In my hand, I hold the Huang Star Performer harmonica in B. I played Huangs back when I made about $16,000 a year and the difference between buying a couple of $8 Huangs and a couple of $15 Hohner Special 20s was enough to cover the beer budget for the month. The price gap remains to this day: The Special 20s are $32 now and the Huangs are about half that, although the Huangs have an unfortunate tendency to blow up and — here’s something you probably never thought of — they taste funny.
This harp has hung around for a couple of decades because B was never a popular harp key — in cross-harp, it’s a song in F#. The only song I’ve ever played in F# is Johnny “Guitar” Watson’s “Gangster of Love,” and I haven’t played that for 15 years now. (I occasionally play straight harp to Dylan’s “She Belongs To Me” in B, so at least the Special 20 in my gig case gets a workout every couple of months or so.) That’s why this Huang, which dates back to the mid-1980s, survives to this day in good working order.
I bring all of this up because people generally kid me about my “cheap” or even “toy” instrument. But it is an instrument with limited range, forcing you to buy multiple keys. And it damn well ain’t cheap.

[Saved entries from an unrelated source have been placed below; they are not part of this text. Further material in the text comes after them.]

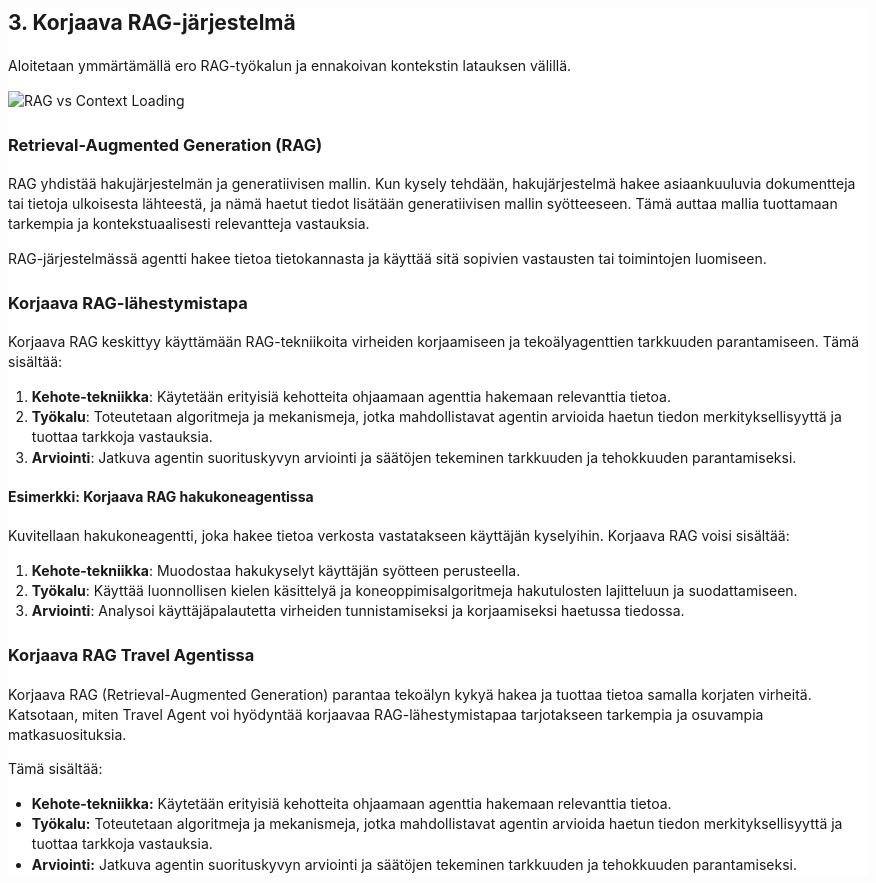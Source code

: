 ## 3. Korjaava RAG-järjestelmä

Aloitetaan ymmärtämällä ero RAG-työkalun ja ennakoivan kontekstin latauksen välillä.

![RAG vs Context Loading](../../../translated_images/rag-vs-context.9eae588520c00921f531e4dc788992e8a7b69b6ff7c9eaa69fb9bc83ad243504.fi.png)

### Retrieval-Augmented Generation (RAG)

RAG yhdistää hakujärjestelmän ja generatiivisen mallin. Kun kysely tehdään, hakujärjestelmä hakee asiaankuuluvia dokumentteja tai tietoja ulkoisesta lähteestä, ja nämä haetut tiedot lisätään generatiivisen mallin syötteeseen. Tämä auttaa mallia tuottamaan tarkempia ja kontekstuaalisesti relevantteja vastauksia.

RAG-järjestelmässä agentti hakee tietoa tietokannasta ja käyttää sitä sopivien vastausten tai toimintojen luomiseen.

### Korjaava RAG-lähestymistapa

Korjaava RAG keskittyy käyttämään RAG-tekniikoita virheiden korjaamiseen ja tekoälyagenttien tarkkuuden parantamiseen. Tämä sisältää:

1. **Kehote-tekniikka**: Käytetään erityisiä kehotteita ohjaamaan agenttia hakemaan relevanttia tietoa.
2. **Työkalu**: Toteutetaan algoritmeja ja mekanismeja, jotka mahdollistavat agentin arvioida haetun tiedon merkityksellisyyttä ja tuottaa tarkkoja vastauksia.
3. **Arviointi**: Jatkuva agentin suorituskyvyn arviointi ja säätöjen tekeminen tarkkuuden ja tehokkuuden parantamiseksi.

#### Esimerkki: Korjaava RAG hakukoneagentissa

Kuvitellaan hakukoneagentti, joka hakee tietoa verkosta vastatakseen käyttäjän kyselyihin. Korjaava RAG voisi sisältää:

1. **Kehote-tekniikka**: Muodostaa hakukyselyt käyttäjän syötteen perusteella.
2. **Työkalu**: Käyttää luonnollisen kielen käsittelyä ja koneoppimisalgoritmeja hakutulosten lajitteluun ja suodattamiseen.
3. **Arviointi**: Analysoi käyttäjäpalautetta virheiden tunnistamiseksi ja korjaamiseksi haetussa tiedossa.

### Korjaava RAG Travel Agentissa

Korjaava RAG (Retrieval-Augmented Generation) parantaa tekoälyn kykyä hakea ja tuottaa tietoa samalla korjaten virheitä. Katsotaan, miten Travel Agent voi hyödyntää korjaavaa RAG-lähestymistapaa tarjotakseen tarkempia ja osuvampia matkasuosituksia.

Tämä sisältää:

- **Kehote-tekniikka:** Käytetään erityisiä kehotteita ohjaamaan agenttia hakemaan relevanttia tietoa.
- **Työkalu:** Toteutetaan algoritmeja ja mekanismeja, jotka mahdollistavat agentin arvioida haetun tiedon merkityksellisyyttä ja tuottaa tarkkoja vastauksia.
- **Arviointi:** Jatkuva agentin suorituskyvyn arviointi ja säätöjen tekeminen tarkkuuden ja tehokkuuden parantamiseksi.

Consider this: There are 12 common harp keys. At $32 a pop, that’s $384. But wait! You need a complete set of back-ups, because you never know when a harp is going to blow. Now you’re up to $768. But wait! If you play chromatic harp, like I do, you’re going to want at least one of these, at about $150. Now the bill is $918. But wait! I also play a couple of cheap tremolo harps, at about $25 a pop. Now you’re up to $968.
“Now, wait a second,” you say. “Why not buy used instruments? After all, plenty of musicians do that to save money.” My reply: “Are you out of your mind? HARMONICAS ARE NOT MEANT TO BE SHARED.” There’s an old saying among harp players, and I pull it out whenever someone walks up to me and asks to play my harps: “I’ll keep my harps. You keep your herpes.” Diatonic harmonicas are difficult to clean, generally aren’t meant to be disassembled and are magnets for everything that flies out of your mouth. At the music store, they keep a set of bellows next to the harps so you can test them without playing through them — because once they hit your lips, they belong to you. No thank you, I’m not buying someone else’s harps.

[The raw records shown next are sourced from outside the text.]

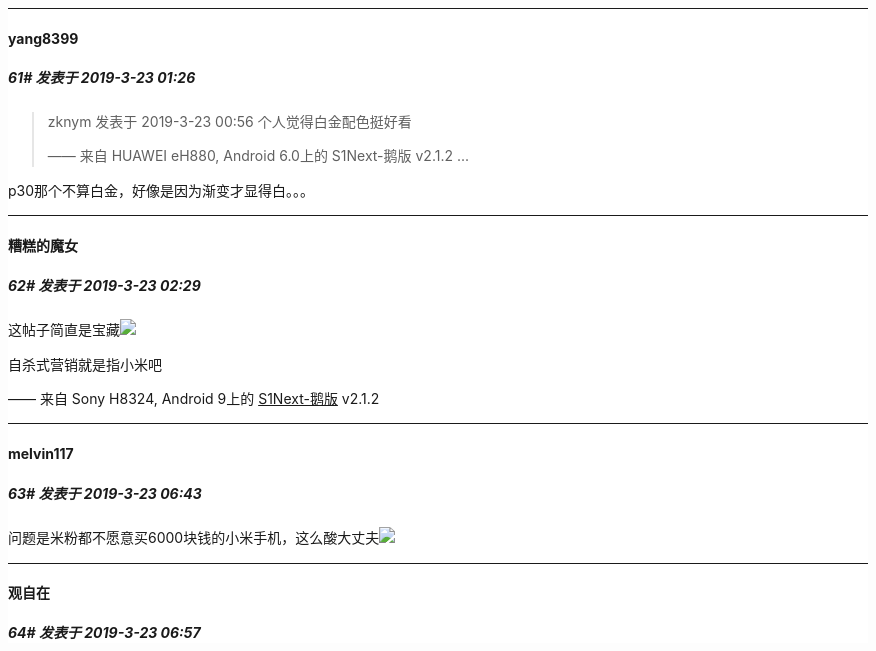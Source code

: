 





-----

####  yang8399  
##### 61#       发表于 2019-3-23 01:26



<blockquote>zknym 发表于 2019-3-23 00:56
个人觉得白金配色挺好看


—— 来自 HUAWEI eH880, Android 6.0上的 S1Next-鹅版 v2.1.2 ...</blockquote>
p30那个不算白金，好像是因为渐变才显得白。。。







-----

####  糟糕的魔女  
##### 62#       发表于 2019-3-23 02:29




这帖子简直是宝藏<img src="https://static.saraba1st.com/image/smiley/face2017/066.png" referrerpolicy="no-referrer">

自杀式营销就是指小米吧

—— 来自 Sony H8324, Android 9上的 [S1Next-鹅版](https://github.com/ykrank/S1-Next/releases) v2.1.2







-----

####  melvin117  
##### 63#       发表于 2019-3-23 06:43




问题是米粉都不愿意买6000块钱的小米手机，这么酸大丈夫<img src="https://static.saraba1st.com/image/smiley/face2017/065.png" referrerpolicy="no-referrer">







-----

####  观自在  
##### 64#       发表于 2019-3-23 06:57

But wait — we’re not done with the expenses yet! If you’re going to play classic blues harp — amplified, through a guitar amp — you need a microphone, and preferably two in case something goes wrong with one. Now you’re up to at least $1,118, and probably higher. But wait! You need an amp as well. A Fender Bassman reissue — which is the classic harp amp — will run you about $1,100 all on its own these days, but let’s settle for something smaller — say, a Fender Blues Deluxe. There goes another $550 and now you’re up to $1,618.
Cheap. Sure.
Randy,
Enjoy your posts, but I have missed a few and am coming back to read them. Anyway, I always have loved music and thought a harmonica would be an inexpensive way to get into it. I guess not. I will go back to my cheaper Plan B: Get my pilot’s license!
Noel
Ha! Have you checked out the cost of that? It puts my hobby in the shade. I looked into taking pilot’s lessons when I was in Memphis, and that was 20 years ago and it was still something like $60/hour. I figured that even then, it was going to cost me something like $5K to get a license.
As far as harmonicas: You can buy beginner harps for $15 apiece, easy, and you don’t need all of the keys (start with C, then perhaps pick up an A, D and G). If you can find Jon Gindick’s “Country And Blues Harmonica For The Musically Hopeless” in the Klutz Press section of your local booksotre, that’s a good start — and it comes with a free harp.